Second, the special investment areas were not offshore jurisdictions competing with Russia for tax revenue. The relevant Federal tax legislation expressly allowed them to determine their own local tax rates and the rules for claiming them, a policy tool that positively encouraged tax competition within Russia. Moreover, the very purpose of the favourable tax rates in the special investment zones was to attract tax payers to register in regions that were otherwise economically unattractive.

Thirdly, and most importantly, the allegations provided no lawful basis to assign the trading companies’ tax liabilities to Yukos, regardless of whether they were entitled to rely upon the lower tax rates.

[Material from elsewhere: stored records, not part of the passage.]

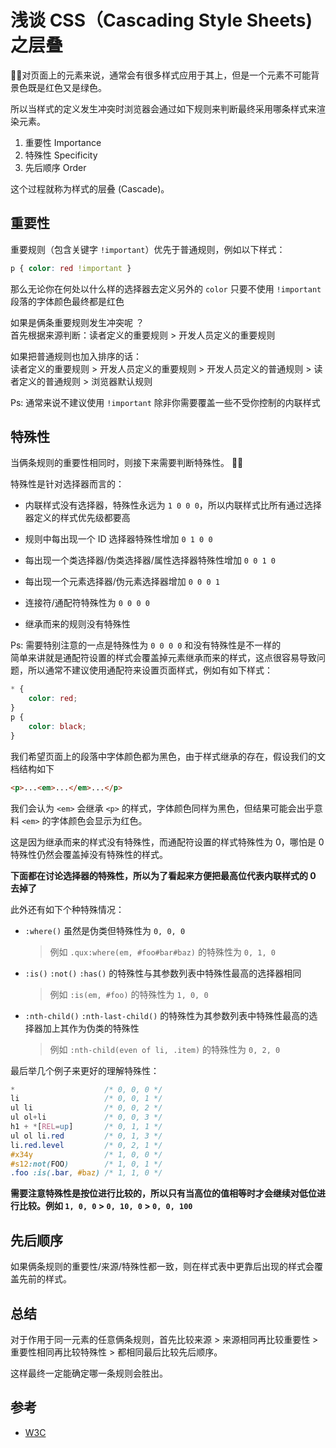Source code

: # 浅谈 CSS（Cascading Style Sheets) 之层叠
对页面上的元素来说，通常会有很多样式应用于其上，但是一个元素不可能背景色既是红色又是绿色。  

所以当样式的定义发生冲突时浏览器会通过如下规则来判断最终采用哪条样式来渲染元素。  
1. 重要性 Importance
2. 特殊性 Specificity
3. 先后顺序 Order

这个过程就称为样式的层叠 (Cascade)。

## 重要性
重要规则（包含关键字 `!important`）优先于普通规则，例如以下样式：  
```css
p { color: red !important }
``` 
那么无论你在何处以什么样的选择器去定义另外的 `color` 只要不使用 `!important` 段落的字体颜色最终都是红色  

如果是俩条重要规则发生冲突呢 ？  
首先根据来源判断：读者定义的重要规则 > 开发人员定义的重要规则  

如果把普通规则也加入排序的话：  
读者定义的重要规则 > 开发人员定义的重要规则 > 开发人员定义的普通规则 > 读者定义的普通规则 > 浏览器默认规则  

Ps: 通常来说不建议使用 `!important` 除非你需要覆盖一些不受你控制的内联样式

## 特殊性
当俩条规则的重要性相同时，则接下来需要判断特殊性。  

特殊性是针对选择器而言的：

* 内联样式没有选择器，特殊性永远为 `1 0 0 0`，所以内联样式比所有通过选择器定义的样式优先级都要高  

* 规则中每出现一个 ID 选择器特殊性增加 `0 1 0 0`  

* 每出现一个类选择器/伪类选择器/属性选择器特殊性增加 `0 0 1 0`  

* 每出现一个元素选择器/伪元素选择器增加 `0 0 0 1`  

* 连接符/通配符特殊性为 `0 0 0 0`  

* 继承而来的规则没有特殊性

Ps: 需要特别注意的一点是特殊性为 `0 0 0 0` 和没有特殊性是不一样的  
简单来讲就是通配符设置的样式会覆盖掉元素继承而来的样式，这点很容易导致问题，所以通常不建议使用通配符来设置页面样式，例如有如下样式：
```css
* {
	color: red;
}
p {
	color: black;
}
```
我们希望页面上的段落中字体颜色都为黑色，由于样式继承的存在，假设我们的文档结构如下
```html
<p>...<em>...</em>...</p>
```
我们会认为 `<em>` 会继承 `<p>` 的样式，字体颜色同样为黑色，但结果可能会出乎意料 `<em>` 的字体颜色会显示为红色。  

这是因为继承而来的样式没有特殊性，而通配符设置的样式特殊性为 0，哪怕是 0 特殊性仍然会覆盖掉没有特殊性的样式。 

**下面都在讨论选择器的特殊性，所以为了看起来方便把最高位代表内联样式的 0 去掉了**

此外还有如下个种特殊情况：
* `:where()` 虽然是伪类但特殊性为 `0, 0, 0`
  > 例如 `.qux:where(em, #foo#bar#baz)` 的特殊性为 `0, 1, 0`
* `:is()` `:not()` `:has()` 的特殊性与其参数列表中特殊性最高的选择器相同
  > 例如 `:is(em, #foo)` 的特殊性为 `1, 0, 0`
* `:nth-child()` `:nth-last-child()` 的特殊性为其参数列表中特殊性最高的选择器加上其作为伪类的特殊性
  > 例如 `:nth-child(even of li, .item)` 的特殊性为 `0, 2, 0`

最后举几个例子来更好的理解特殊性：
```css
*                    /* 0, 0, 0 */
li                   /* 0, 0, 1 */
ul li                /* 0, 0, 2 */
ul ol+li             /* 0, 0, 3 */
h1 + *[REL=up]       /* 0, 1, 1 */
ul ol li.red         /* 0, 1, 3 */
li.red.level         /* 0, 2, 1 */
#x34y                /* 1, 0, 0 */
#s12:not(FOO)        /* 1, 0, 1 */
.foo :is(.bar, #baz) /* 1, 1, 0 */
```

**需要注意特殊性是按位进行比较的，所以只有当高位的值相等时才会继续对低位进行比较。例如 `1, 0, 0` > `0, 10, 0` > `0, 0, 100`**

## 先后顺序
如果俩条规则的重要性/来源/特殊性都一致，则在样式表中更靠后出现的样式会覆盖先前的样式。

## 总结
对于作用于同一元素的任意俩条规则，首先比较来源 > 来源相同再比较重要性 > 重要性相同再比较特殊性 > 都相同最后比较先后顺序。  

这样最终一定能确定哪一条规则会胜出。

## 参考
* [W3C](https://www.w3.org/TR/selectors/#specificity-rules)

The tax authorities therefore devised three legal theories in support of its decision to assign the trading companies’ tax liabilities to Yukos:

  1. Yukos was the ‘actual owner’ of the trading companies’ assets;
  2. The trading companies’ transactions were fictitious transactions; and
  3. The entire complex of tax reduction mechanisms had been devised in bad faith.

None of these theories as applied by the tax authorities had any legal precedent. As far as is known by Yukos, none has been applied in equivalent circumstances to another tax payer.

Yukos’ objections ignored – and two days to pay

In January 2004, Yukos filed a detailed thirty-page objection to the tax reassessment with the tax authorities. This was, however, simply ignored – an early example of the countless times that, over the course of the Yukos legal proceedings in Russia, judicial due process and the rule of law was set aside.

(It is worth noting that, even at this initial stage, international agencies were expressing concern over the lack of transparency and fairness in the Yukos tax proceedings. The OECD’s Annual Economic Survey of Russia, for example, noted in 2004 that the Yukos cases amount to "highly selective law enforcement" reflecting "judicial subservience to the executive, as well as the high degree of politicisation of the security services, prosecutors and police").

Matters came to a head when, on 14 April 2004, the Russian authorities served the tax re-assessment for 2000 on Yukos. This stated that the company only had until 16 April – that is, just two days – to pay the amount allegedly due in full. The timeframe was notable not only for its brevity, but also for its subtext.  The 14th was in fact a company-wide holiday, celebrating the anniversary of the founding of Yukos.

Despite the vast amounts in question, and the extraordinarily short time allowed to pay, the tax authorities did not even allow this short time to pass. Instead, they claimed it was unnecessary to wait until the end of the ‘grace period’ if there was evidence that the dispute between the tax authority and the taxpayer was insoluble. They accordingly sought an injunction to freeze all of Yukos’ assets, and started the enforcement and de facto expropriation process immediately.